This means if you wanted to run a search to look for a particular IP address or a particular port number, you’d be able to view all of the traffic flows on your network that match that particular value. Obviously, different devices will have different types of logs. For example, if you have an active directory infrastructure, it probably is going to have a series of audit logs that allow you to see who might have logged in or logged out of the network.
For example, this audit log shows a message saying that a process has been created. It shows a process ID. Shows the file name. In this case, it was cmd.exe that was used in this process. And you can see more information about the username and the login event. You can also see details on the time, the host name, event IDs, and other specifics. This allows us to keep a historical view of exactly who logged into the network, who logged out, and perhaps who may have tried to log in but used incorrect credentials.
When you start looking at the log files on switches, routers, firewalls, Windows servers, Linux servers, and other devices, you’ll see that each one of those log types is very, very different. But all of these diverse log files contain details that would allow us to correlate data flows together. Although all of the logs contain very different information, we can use a standardized process to retrieve those log files from every single one of these devices using a standard protocol called syslog.
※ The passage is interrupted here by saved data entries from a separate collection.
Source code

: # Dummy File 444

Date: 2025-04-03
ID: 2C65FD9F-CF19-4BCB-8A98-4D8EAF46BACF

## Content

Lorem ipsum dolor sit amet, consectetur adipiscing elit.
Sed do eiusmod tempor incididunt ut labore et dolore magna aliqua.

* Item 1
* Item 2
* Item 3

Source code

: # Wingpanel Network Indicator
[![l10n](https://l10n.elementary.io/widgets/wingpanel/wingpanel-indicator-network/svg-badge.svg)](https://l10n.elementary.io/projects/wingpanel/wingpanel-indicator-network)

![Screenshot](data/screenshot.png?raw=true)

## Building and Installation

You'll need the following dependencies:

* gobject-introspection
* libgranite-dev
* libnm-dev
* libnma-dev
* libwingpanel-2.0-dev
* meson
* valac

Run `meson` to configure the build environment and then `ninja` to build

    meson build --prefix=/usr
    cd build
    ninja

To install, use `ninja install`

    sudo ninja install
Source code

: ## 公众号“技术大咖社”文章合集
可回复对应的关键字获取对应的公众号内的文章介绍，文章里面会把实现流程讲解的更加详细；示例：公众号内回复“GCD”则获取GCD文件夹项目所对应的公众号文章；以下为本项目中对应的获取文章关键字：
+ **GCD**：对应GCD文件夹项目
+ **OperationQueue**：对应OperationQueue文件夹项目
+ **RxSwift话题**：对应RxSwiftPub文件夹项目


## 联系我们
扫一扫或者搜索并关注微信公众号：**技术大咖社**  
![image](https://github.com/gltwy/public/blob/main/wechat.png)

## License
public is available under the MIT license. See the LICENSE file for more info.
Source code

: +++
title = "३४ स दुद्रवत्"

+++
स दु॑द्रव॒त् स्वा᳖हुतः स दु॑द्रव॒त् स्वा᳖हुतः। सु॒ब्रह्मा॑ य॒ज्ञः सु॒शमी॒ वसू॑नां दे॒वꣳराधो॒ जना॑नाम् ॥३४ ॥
We can configure all of these different devices to send information to a consolidated logging receiver using the standard syslog protocol. In many cases, we’re consolidating this information to SIEM. This is a security information and event manager that allows us to bring all of that data back to one central database. syslog receives this data from a particular device, it logs a facility code, which identifies the program that originally created the log, and it assigns a severity level to the information contained within that log.
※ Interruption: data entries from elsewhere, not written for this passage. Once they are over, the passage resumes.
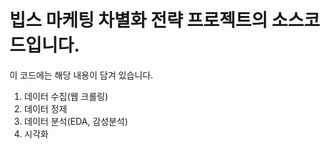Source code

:# 빕스 마케팅 차별화 전략 프로젝트의 소스코드입니다.
이 코드에는 해당 내용이 담겨 있습니다.
1. 데이터 수집(웹 크롤링)
2. 데이터 정제
3. 데이터 분석(EDA, 감성분석)
4. 시각화
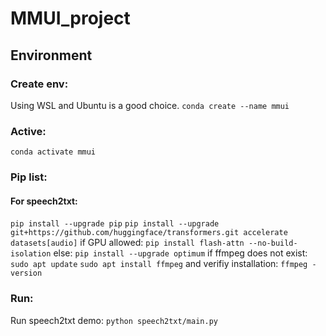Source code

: # MMUI_project

## Environment
### Create env:
Using WSL and Ubuntu is a good choice.
`conda create --name mmui`
### Active:
`conda activate mmui`
### Pip list:
#### For speech2txt:
`pip install --upgrade pip`
`pip install --upgrade git+https://github.com/huggingface/transformers.git accelerate datasets[audio]`
if GPU allowed:
`pip install flash-attn --no-build-isolation`
else:
`pip install --upgrade optimum`
if ffmpeg does not exist:
`sudo apt update`
`sudo apt install ffmpeg`
and verifiy installation:
`ffmpeg -version`
### Run:
Run speech2txt demo:
`python speech2txt/main.py`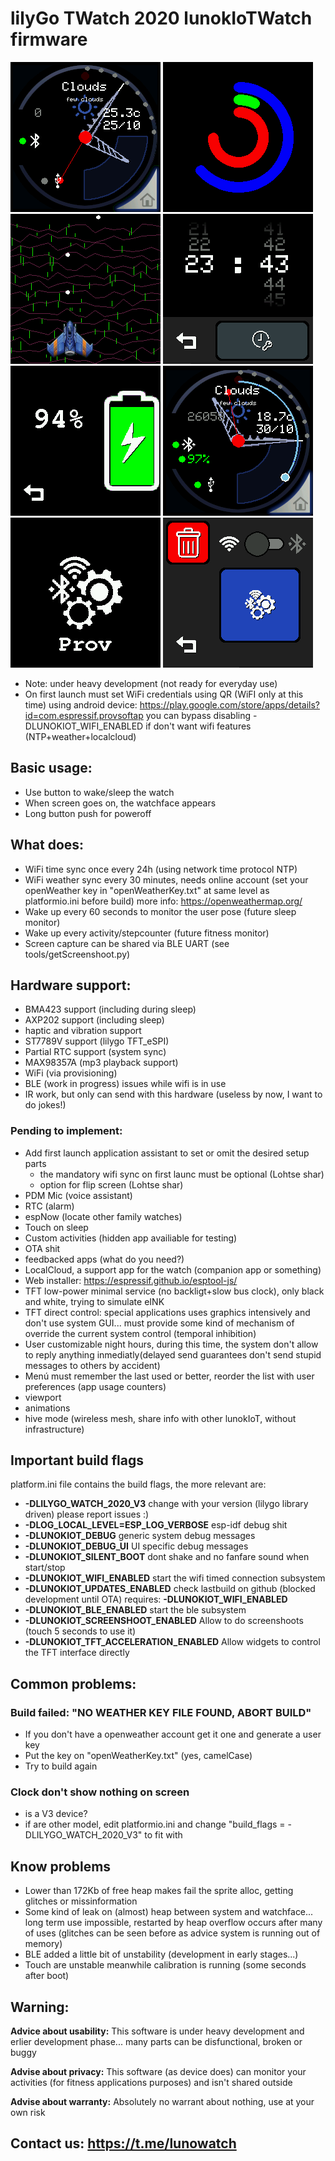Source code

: # lilyGo TWatch 2020 lunokIoTWatch firmware

![wartchface0](/doc/watchface0.png)
![playground example0](/doc/playground0.png)
![playground example3](/doc/playground3.png)
![set time app](/doc/settime.png)
![battery app](/doc/battery.png)
![ble upload](/doc/ble_upload.png)
![provisioning menu](/doc/mainmenu_provisioning.png)
![provisioning app](/doc/provisioning.png)

* Note: under heavy development (not ready for everyday use)
* On first launch must set WiFi credentials using QR (WiFI only at this time) using android device: https://play.google.com/store/apps/details?id=com.espressif.provsoftap you can bypass disabling -DLUNOKIOT_WIFI_ENABLED if don't want wifi features (NTP+weather+localcloud)

## Basic usage:

* Use button to wake/sleep the watch
* When screen goes on, the watchface appears
* Long button push for poweroff

## What does:

* WiFi time sync once every 24h (using network time protocol NTP)
* WiFi weather sync every 30 minutes, needs online account (set your openWeather key in "openWeatherKey.txt" at same level as platformio.ini before build) more info: https://openweathermap.org/
* Wake up every 60 seconds to monitor the user pose (future sleep monitor)
* Wake up every activity/stepcounter (future fitness monitor)
* Screen capture can be shared via BLE UART (see tools/getScreenshoot.py)

## Hardware support:
 * BMA423 support (including during sleep)
 * AXP202 support (including sleep)
 * haptic and vibration support
 * ST7789V support (lilygo TFT_eSPI)
 * Partial RTC support (system sync)
 * MAX98357A (mp3 playback support)
 * WiFi (via provisioning)
 * BLE (work in progress) issues while wifi is in use
 * IR work, but only can send with this hardware (useless by now, I want to do jokes!)

### Pending to implement:
* Add first launch application assistant to set or omit the desired setup parts
  * the mandatory wifi sync on first launc must be optional (Lohtse shar)
  * option for flip screen (Lohtse shar)
* PDM Mic (voice assistant)
* RTC (alarm)
* espNow (locate other family watches)
* Touch on sleep
* Custom activities (hidden app availiable for testing)
* OTA shit
* feedbacked apps (what do you need?)
* LocalCloud, a support app for the watch (companion app or something)
* Web installer: https://espressif.github.io/esptool-js/
* TFT low-power minimal service (no backligt+slow bus clock), only black and white, trying to simulate eINK
 * TFT direct control: special applications uses graphics intensively and don't use system GUI... must provide some kind of mechanism of override the current system control (temporal inhibition) 
 * User customizable night hours, during this time, the system don't allow to reply anything inmediatly(delayed send guarantees don't send stupid messages to others by accident)
 * Menú must remember the last used or better, reorder the list with user preferences (app usage counters)
 * viewport
 * animations
 * hive mode (wireless mesh, share info with other lunokIoT, without infrastructure)
## Important build flags
 platform.ini file contains the build flags, the more relevant are:
 * **-DLILYGO_WATCH_2020_V3** change with your version (lilygo library driven) please report issues :)
* **-DLOG_LOCAL_LEVEL=ESP_LOG_VERBOSE** esp-idf debug shit
* **-DLUNOKIOT_DEBUG** generic system debug messages
* **-DLUNOKIOT_DEBUG_UI** UI specific debug messages
* **-DLUNOKIOT_SILENT_BOOT** dont shake and no fanfare sound when start/stop
* **-DLUNOKIOT_WIFI_ENABLED** start the wifi timed connection subsystem
* **-DLUNOKIOT_UPDATES_ENABLED** check lastbuild on github (blocked development until OTA) requires: **-DLUNOKIOT_WIFI_ENABLED**
* **-DLUNOKIOT_BLE_ENABLED** start the ble subsystem
* **-DLUNOKIOT_SCREENSHOOT_ENABLED** Allow to do screenshoots (touch 5 seconds to use it)
* **-DLUNOKIOT_TFT_ACCELERATION_ENABLED** Allow widgets to control the TFT interface directly

## Common problems:
### Build failed: "NO WEATHER KEY FILE FOUND, ABORT BUILD"
 * If you don't have a openweather account get it one and generate a user key
 * Put the key on "openWeatherKey.txt" (yes, camelCase)
 * Try to build again
### Clock don't show nothing on screen
 * is a V3 device?
 * if are other model, edit platformio.ini and change "build_flags = -DLILYGO_WATCH_2020_V3" to fit with

## Know problems
 * Lower than 172Kb of free heap makes fail the sprite alloc, getting glitches or missinformation
 * Some kind of leak on (almost) heap between system and watchface... long term use impossible, restarted by heap overflow occurs after many of uses (glitches can be seen before as advice system is running out of memory)
 * BLE added a little bit of unstability (development in early stages...)
 * Touch are unstable meanwhile calibration is running (some seconds after boot)

## Warning:

**Advice about usability:** This software is under heavy development and erlier development phase... many parts can be disfunctional, broken or buggy

**Advise about privacy:** This software (as device does) can monitor your activities (for fitness applications purposes) and isn't shared outside

**Advise about warranty:** Absolutely no warrant about nothing, use at your own risk

## Contact us: https://t.me/lunowatch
This allows us as the network administrator to take action on the information we’re receiving from all of these different logs. Some of these logs will contain informational details that may not need any type of immediate action, whereas other logs may have critical details and alert information that require immediate action. We can use these severity levels as a filter. So we can go to a single screen and say that we’d like to see everything that is a warning level or higher or maybe we want to view all of the debug information sent in every log.
You as the network administrator get to determine exactly what information is important to you at any particular time. You may decide during normal operation that you only want to see alert or emergency log information, but if you’re doing research on a previous event, you may want to expand this filter out to view debug information and higher. It might also be useful to perform ongoing analysis of individual interfaces on these devices to see if there may be any problems with the data traversing the network.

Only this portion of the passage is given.